- Born: May 30, 1987 (age 39) Rhondda, Wales, United Kingdom
- Instruments: Keyboard, guitar, vocals
- Years active: 2008–present
- Member of: Drowners
- Formerly of: The Muscle Club

= Matthew Hitt =

Welsh model and musician

Matthew James Hitt (born 30 May 1987) is a Welsh model and musician, known as the lead singer and guitarist for the American-Welsh indie rock band Drowners. In 2023, he joined the Vaccines as a touring member. As of Summer 2025, he is still touring with them.

==Early life==
Hitt was born and raised in Rhondda, Wales. He has a degree in English literature from Cardiff University.

==Career==

===Modeling===
Hitt moved to New York City in 2011 in order to pursue modelling.

===The Muscle Club (2008–2010)===
Hitt was a member of the London band The Muscle Club.
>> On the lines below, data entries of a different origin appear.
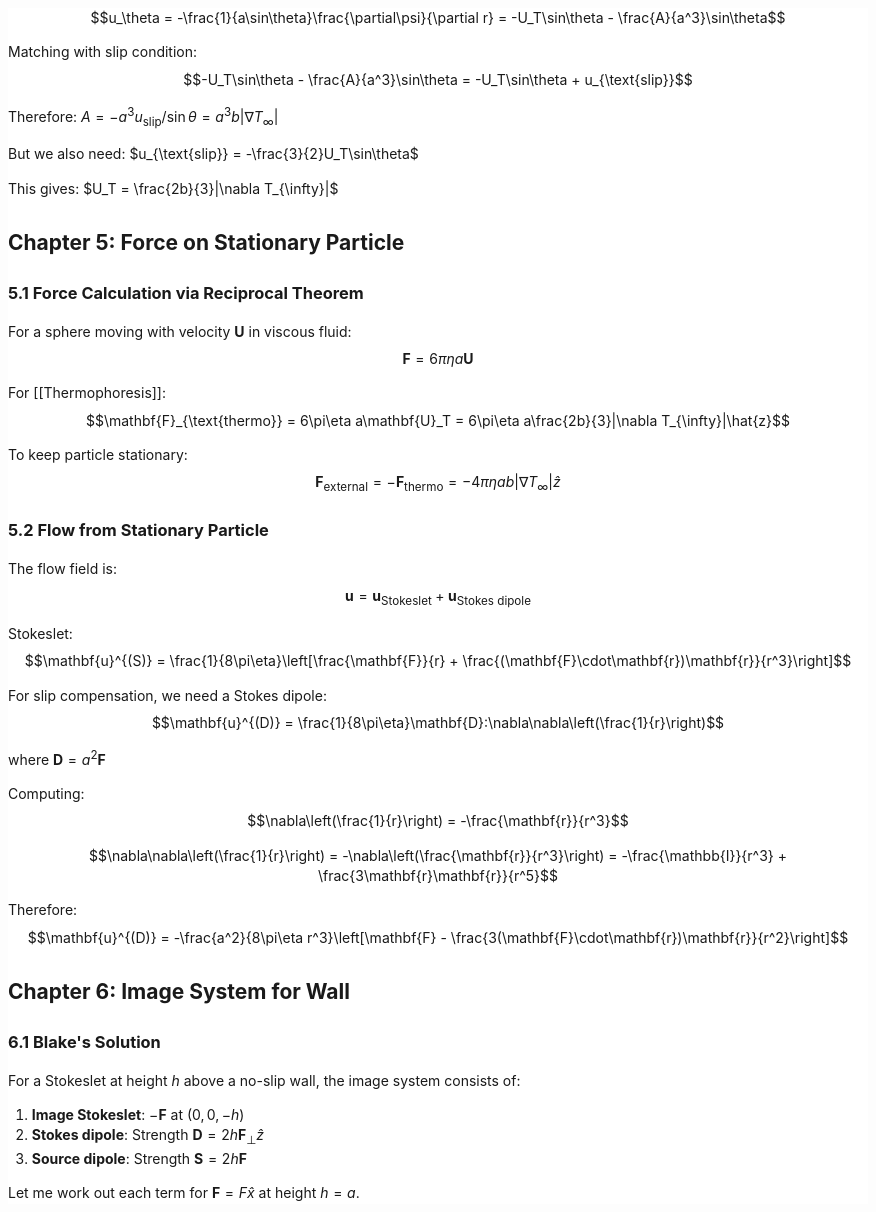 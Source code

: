 $$u_\theta = -\frac{1}{a\sin\theta}\frac{\partial\psi}{\partial r} = -U_T\sin\theta - \frac{A}{a^3}\sin\theta$$

Matching with slip condition: $$-U_T\sin\theta - \frac{A}{a^3}\sin\theta = -U_T\sin\theta + u_{\text{slip}}$$

Therefore: $A = -a^3 u_{\text{slip}}/\sin\theta = a^3 b|\nabla T_{\infty}|$

But we also need: $u_{\text{slip}} = -\frac{3}{2}U_T\sin\theta$

This gives: $U_T = \frac{2b}{3}|\nabla T_{\infty}|$

## Chapter 5: Force on Stationary Particle

### 5.1 Force Calculation via Reciprocal Theorem

For a sphere moving with velocity $\mathbf{U}$ in viscous fluid: $$\mathbf{F} = 6\pi\eta a\mathbf{U}$$

For [[Thermophoresis]]: $$\mathbf{F}_{\text{thermo}} = 6\pi\eta a\mathbf{U}_T = 6\pi\eta a\frac{2b}{3}|\nabla T_{\infty}|\hat{z}$$

To keep particle stationary: $$\mathbf{F}_{\text{external}} = -\mathbf{F}_{\text{thermo}} = -4\pi\eta ab|\nabla T_{\infty}|\hat{z}$$

### 5.2 Flow from Stationary Particle

The flow field is: $$\mathbf{u} = \mathbf{u}_{\text{Stokeslet}} + \mathbf{u}_{\text{Stokes dipole}}$$

Stokeslet: $$\mathbf{u}^{(S)} = \frac{1}{8\pi\eta}\left[\frac{\mathbf{F}}{r} + \frac{(\mathbf{F}\cdot\mathbf{r})\mathbf{r}}{r^3}\right]$$

For slip compensation, we need a Stokes dipole: $$\mathbf{u}^{(D)} = \frac{1}{8\pi\eta}\mathbf{D}:\nabla\nabla\left(\frac{1}{r}\right)$$

where $\mathbf{D} = a^2\mathbf{F}$

Computing: $$\nabla\left(\frac{1}{r}\right) = -\frac{\mathbf{r}}{r^3}$$

$$\nabla\nabla\left(\frac{1}{r}\right) = -\nabla\left(\frac{\mathbf{r}}{r^3}\right) = -\frac{\mathbb{I}}{r^3} + \frac{3\mathbf{r}\mathbf{r}}{r^5}$$

Therefore: $$\mathbf{u}^{(D)} = -\frac{a^2}{8\pi\eta r^3}\left[\mathbf{F} - \frac{3(\mathbf{F}\cdot\mathbf{r})\mathbf{r}}{r^2}\right]$$

## Chapter 6: Image System for Wall

### 6.1 Blake's Solution

For a Stokeslet at height $h$ above a no-slip wall, the image system consists of:

1. **Image Stokeslet**: $-\mathbf{F}$ at $(0,0,-h)$
2. **Stokes dipole**: Strength $\mathbf{D} = 2h\mathbf{F}_\perp\hat{z}$
3. **Source dipole**: Strength $\mathbf{S} = 2h\mathbf{F}$

Let me work out each term for $\mathbf{F} = F\hat{x}$ at height $h = a$.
===Drowners (2011–present)===
Drowners was created after Hitt moved to New York in order to further pursue his career in modelling. Hitt said in 2013 that, "I moved to New York two years ago and met all these boys through boozing with them, basically. We found out that we all played instruments. We all have a common interest in rock 'n roll music and then could go off on our other tangents." The band name was created when Justin Young called Hitt asking if he had a band together and if he wanted to open for his band The Vaccines which had skyrocketed in success rather quickly. The band had not had a name then and Hitt had been listening to "The Drowners" by Suede when he picked the name. Hitt described his lyrics as "miserable to an upbeat danceable tune".